● What to do:
Check each line below for "textwidth" and give the count of those that have it, nothing else.
==================================================
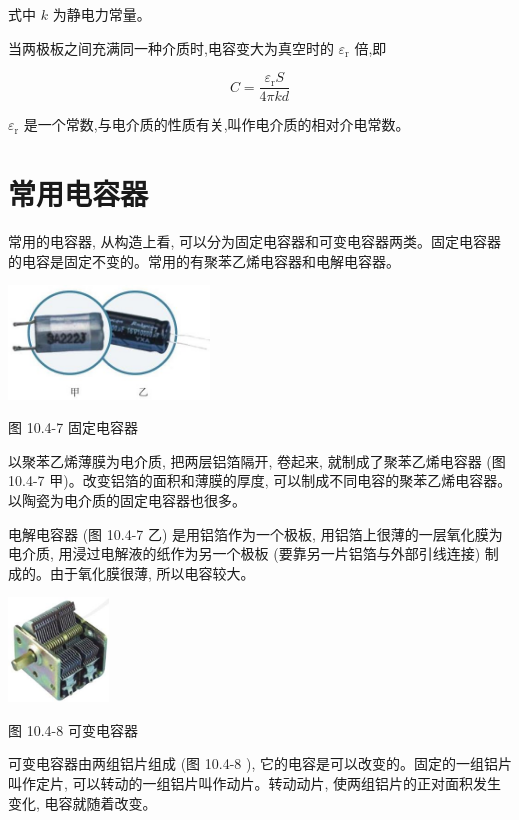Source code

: \documentclass[10pt]{article}
\begin{document}
式中 \(k\) 为静电力常量。

当两极板之间充满同一种介质时,电容变大为真空时的 \({\varepsilon }_{\mathrm{r}}\) 倍,即

\[
C = \frac{{\varepsilon }_{\mathrm{r}}S}{4\pi kd}
\]

\({\varepsilon }_{\mathrm{r}}\) 是一个常数,与电介质的性质有关,叫作电介质的相对介电常数。

\section*{常用电容器}

常用的电容器, 从构造上看, 可以分为固定电容器和可变电容器两类。固定电容器的电容是固定不变的。常用的有聚苯乙烯电容器和电解电容器。

\begin{center}
\includegraphics[max width=0.4\textwidth]{images/01911d5f-8e38-70c0-b5b8-2b399bd115b6_47_295190.jpg}
\end{center}

图 10.4-7 固定电容器

以聚苯乙烯薄膜为电介质, 把两层铝箔隔开, 卷起来, 就制成了聚苯乙烯电容器 (图 10.4-7 甲)。改变铝箔的面积和薄膜的厚度, 可以制成不同电容的聚苯乙烯电容器。 以陶瓷为电介质的固定电容器也很多。

电解电容器 (图 10.4-7 乙) 是用铝箔作为一个极板, 用铝箔上很薄的一层氧化膜为电介质, 用浸过电解液的纸作为另一个极板 (要靠另一片铝箔与外部引线连接) 制成的。由于氧化膜很薄, 所以电容较大。

\begin{center}
\includegraphics[max width=0.2\textwidth]{images/01911d5f-8e38-70c0-b5b8-2b399bd115b6_47_730493.jpg}
\end{center}

图 10.4-8 可变电容器

可变电容器由两组铝片组成 (图 10.4-8 ), 它的电容是可以改变的。固定的一组铝片叫作定片, 可以转动的一组铝片叫作动片。转动动片, 使两组铝片的正对面积发生变化, 电容就随着改变。
\end{document}
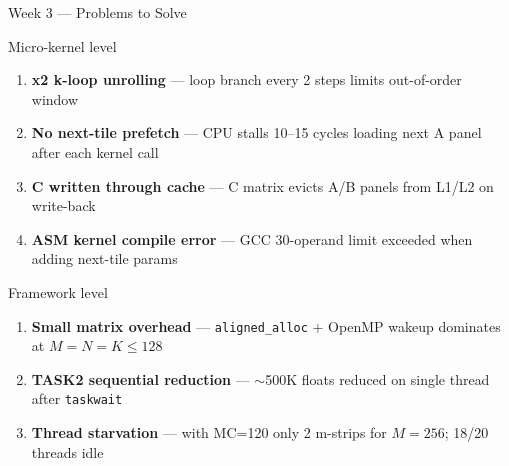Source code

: \documentclass[aspectratio=169]{beamer}
\begin{document}
\begin{frame}{Week 3 --- Problems to Solve}
  \begin{block}{Micro-kernel level}
    \begin{enumerate}
      \item[\textbf{P1}] \textbf{x2 k-loop unrolling} --- loop branch every 2 steps limits out-of-order window
      \item[\textbf{P2}] \textbf{No next-tile prefetch} --- CPU stalls 10--15 cycles loading next A panel after each kernel call
      \item[\textbf{P3}] \textbf{C written through cache} --- C matrix evicts A/B panels from L1/L2 on write-back
      \item[\textbf{P4}] \textbf{ASM kernel compile error} --- GCC 30-operand limit exceeded when adding next-tile params
    \end{enumerate}
  \end{block}
  \vspace{0.2cm}
  \begin{block}{Framework level}
    \begin{enumerate}
      \item[\textbf{P5}] \textbf{Small matrix overhead} --- \texttt{aligned\_alloc} + OpenMP wakeup dominates at $M{=}N{=}K{\le}128$
      \item[\textbf{P6}] \textbf{TASK2 sequential reduction} --- $\sim$500K floats reduced on single thread after \texttt{taskwait}
      \item[\textbf{P7}] \textbf{Thread starvation} --- with MC=120 only 2 m-strips for $M{=}256$; 18/20 threads idle
    \end{enumerate}
  \end{block}
\end{frame}
\end{document}
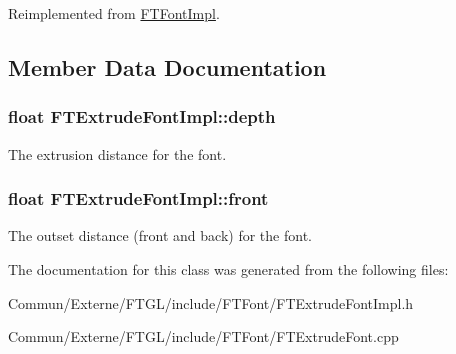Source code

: Reimplemented from \hyperlink{class_f_t_font_impl}{F\+T\+Font\+Impl}.



\subsection{Member Data Documentation}
\subsubsection[{\texorpdfstring{depth}{depth}}]{\setlength{\rightskip}{0pt plus 5cm}float F\+T\+Extrude\+Font\+Impl\+::depth\hspace{0.3cm}{\ttfamily [private]}}\hypertarget{class_f_t_extrude_font_impl_a89d73f2c624a1624770ab65a2adc37bc}{}\label{class_f_t_extrude_font_impl_a89d73f2c624a1624770ab65a2adc37bc}
The extrusion distance for the font. 
\subsubsection[{\texorpdfstring{front}{front}}]{\setlength{\rightskip}{0pt plus 5cm}float F\+T\+Extrude\+Font\+Impl\+::front\hspace{0.3cm}{\ttfamily [private]}}\hypertarget{class_f_t_extrude_font_impl_a074ec35960eb5401384155803e9e7e5e}{}\label{class_f_t_extrude_font_impl_a074ec35960eb5401384155803e9e7e5e}
The outset distance (front and back) for the font. 

The documentation for this class was generated from the following files\+:\begin{DoxyCompactItemize}
\item 
Commun/\+Externe/\+F\+T\+G\+L/include/\+F\+T\+Font/F\+T\+Extrude\+Font\+Impl.\+h\item 
Commun/\+Externe/\+F\+T\+G\+L/include/\+F\+T\+Font/F\+T\+Extrude\+Font.\+cpp\end{DoxyCompactItemize}
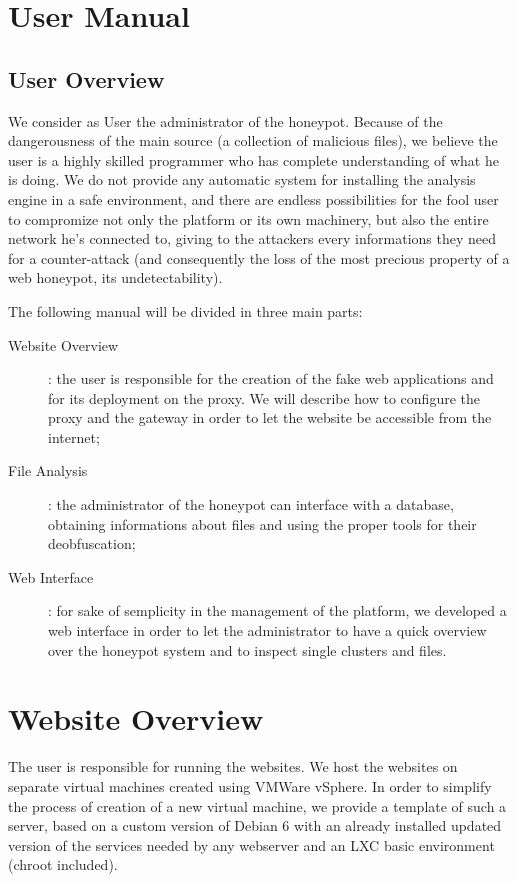 \section{User Manual}

\subsection{User Overview}

We consider as User the administrator of the honeypot. Because of the dangerousness of the main source (a collection of malicious files), we believe the user is a highly skilled programmer who has complete understanding of what he is doing. We do not provide any automatic system for installing the analysis engine in a safe environment, and there are endless possibilities for the fool user to compromize not only the platform or its own machinery, but also the entire network he's connected to, giving to the attackers every informations they need for a counter-attack (and consequently the loss of the most precious property of a web honeypot, its undetectability).

The following manual will be divided in three main parts:
\begin{description}
\item[Website Overview]: the user is responsible for the creation of the fake web applications and for its deployment on the proxy. We will describe how to configure the proxy and the gateway in order to let the website be accessible from the internet;
\item[File Analysis]: the administrator of the honeypot can interface with a database, obtaining informations about files and using the proper tools for their deobfuscation;
\item[Web Interface]: for sake of semplicity in the management of the platform, we developed a web interface in order to let the administrator to have a quick overview over the honeypot system and to inspect single clusters and files.
\end{description}

\section{Website Overview}
\label{sec:websiteOverview}

The user is responsible for running the websites. We host the websites on separate virtual machines created using VMWare vSphere. In order to simplify the process of creation of a new virtual machine, we provide a template of such a server, based on a custom version of Debian 6 with an already installed updated version of the services needed by any webserver and an LXC basic environment (chroot included).

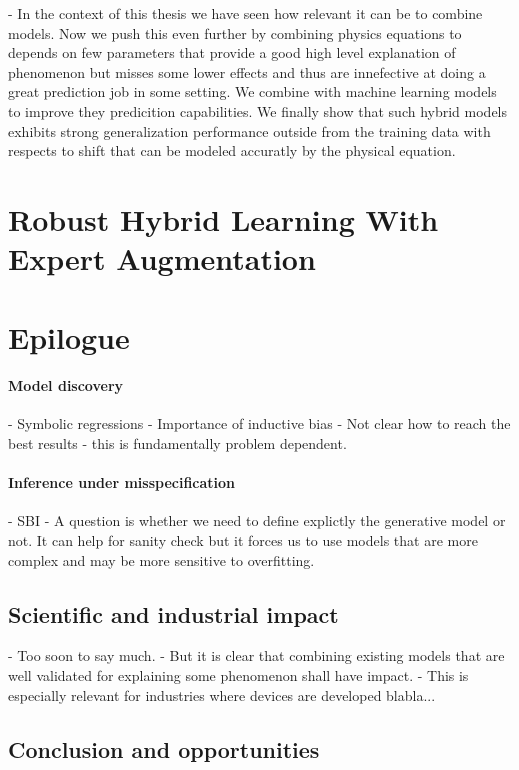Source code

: - In the context of this thesis we have seen how relevant it can be to combine models. Now we push this even further by combining physics equations to depends on few parameters that provide a good high level explanation of  phenomenon but misses some lower effects and thus are innefective at doing a great prediction job in some setting. We combine with machine learning models to improve they predicition capabilities. We finally show that such hybrid models exhibits strong generalization performance outside from the training data with respects to shift that can be modeled accuratly by the physical equation.

\section{Robust Hybrid Learning With Expert Augmentation}


\section{Epilogue}

\paragraph{Model discovery}
- Symbolic regressions
- Importance of inductive bias
- Not clear how to reach the best results - this is fundamentally problem dependent.
\paragraph{Inference under misspecification}
 - SBI
 - A question is whether we need to define explictly the generative model or not. It can help for sanity check but it forces us to use models that are more complex and may be more sensitive to overfitting.
\subsection{Scientific and industrial impact}
 - Too soon to say much.
 - But it is clear that combining existing models that are well validated for explaining some phenomenon shall have impact.
 - This is especially relevant for industries where devices are developed blabla...
\subsection{Conclusion and opportunities}
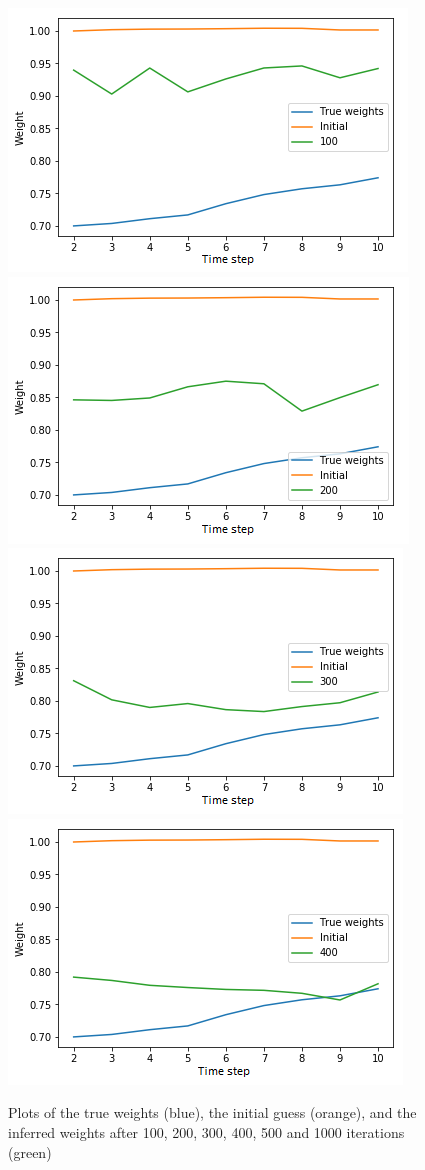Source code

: \begin{figure}[P]
\caption{Plots of the true weights (blue), the initial guess (orange), and the inferred weights after 100, 200, 300, 400, 500 and 1000 iterations (green)}
\label{fig:trajectories}
    \centering
    \includegraphics[scale=0.5]{fig/10000_100_wa.png}
    \includegraphics[scale = 0.5]{fig/10000_200_wa.png}\\
    \includegraphics[scale = 0.5]{fig/10000_300_wa.png}
    \includegraphics[scale = 0.5]{fig/10000_400_wa.png}\\

\end{figure}
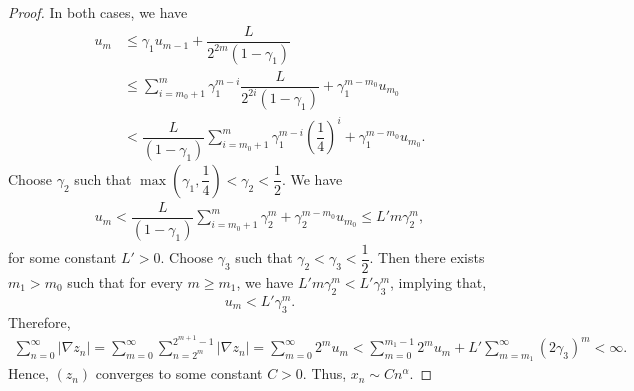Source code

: \begin{proof}
  In both cases, we have
  \begin{align*}
    u_m
     & \le \gamma_1 u_{m-1} + \dfrac{L}{2^{2m}(1-\gamma_1)}                                                             \\
     & \le \sum_{i=m_0+1}^m \gamma_1^{m-i}\dfrac{L}{2^{2i}(1-\gamma_1)} + \gamma_1^{m-m_0}u_{m_0}                       \\
     & < \dfrac{L}{(1-\gamma_1)}\sum_{i=m_0+1}^m \gamma_1^{m-i}\left(\dfrac{1}{4}\right)^{i} + \gamma_1^{m-m_0}u_{m_0}.
  \end{align*}
  Choose $\gamma_2$ such that $\max\left(\gamma_1, \dfrac{1}{4}\right) < \gamma_2 < \dfrac{1}{2}$. We have
  \begin{align*}
    u_m < \dfrac{L}{(1-\gamma_1)}\sum_{i=m_0+1}^m \gamma_2^m + \gamma_2^{m-m_0}u_{m_0} \le L'm\gamma_2^m,
  \end{align*}
  for some constant $L'>0$. Choose $\gamma_3$ such that $\gamma_2 < \gamma_3 < \dfrac{1}{2}$. Then there exists $m_1>m_0$ such that for every $m\ge m_1$, we have $L'm\gamma_2^m < L'\gamma_3^m$, implying that,
  $$u_m < L'\gamma_3^m.$$
  Therefore,
  \begin{align*}
    \sum_{n=0}^\infty|\nabla z_{n}| = \sum_{m=0}^\infty \sum_{n=2^m}^{2^{m+1}-1}|\nabla z_n| = \sum_{m=0}^\infty 2^m u_m < \sum_{m=0}^{m_1-1} 2^m u_m  + L'\sum_{m=m_1}^\infty (2\gamma_3)^{m} < \infty.
  \end{align*}
  Hence, $(z_n)$ converges to some constant $C>0$. Thus, $x_n \sim Cn^\alpha$.
\end{proof}
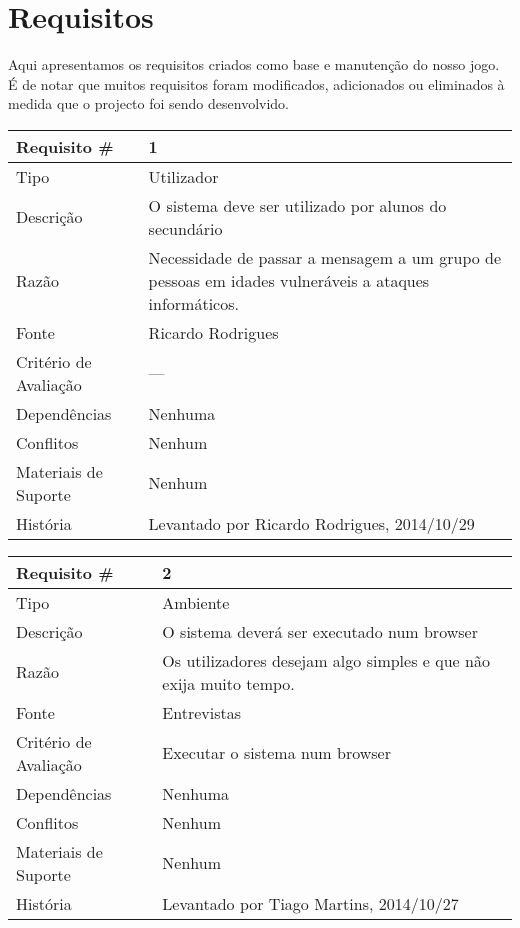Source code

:\chapter{Requisitos}
\label{chap:requir} 
Aqui apresentamos os requisitos criados como base e manutenção do nosso jogo.
É de notar que muitos requisitos foram modificados, adicionados ou eliminados à medida que o projecto foi sendo desenvolvido.

\begin{tabular} {|l|p{8cm}|} 
\hline
Requisito \# & 1 \\
\hline
Tipo & Utilizador\\
\hline
Descrição & O sistema deve ser utilizado por alunos do secundário \\
\hline
Razão & Necessidade de passar a mensagem a um grupo de pessoas em idades vulneráveis a ataques informáticos. \\
\hline
Fonte & Ricardo Rodrigues \\
\hline
Critério de Avaliação & --- \\
\hline
Dependências & Nenhuma \\
\hline
Conflitos & Nenhum \\
\hline
Materiais de Suporte & Nenhum \\
\hline
História & Levantado por Ricardo Rodrigues, 2014/10/29 \\
\hline
\end{tabular}

\begin{tabular} {|l|p{8cm}|} 
\hline
Requisito \# & 2 \\
\hline
Tipo & Ambiente \\
\hline
Descrição & O sistema deverá ser executado num browser \\
\hline
Razão & Os utilizadores desejam algo simples e que não exija muito tempo. \\
\hline
Fonte & Entrevistas \\
\hline
Critério de Avaliação & Executar o sistema num browser \\
\hline
Dependências & Nenhuma \\
\hline
Conflitos & Nenhum \\
\hline
Materiais de Suporte & Nenhum \\
\hline
História & Levantado por Tiago Martins, 2014/10/27 \\
\hline
\end{tabular}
==================================================
● Response box:
2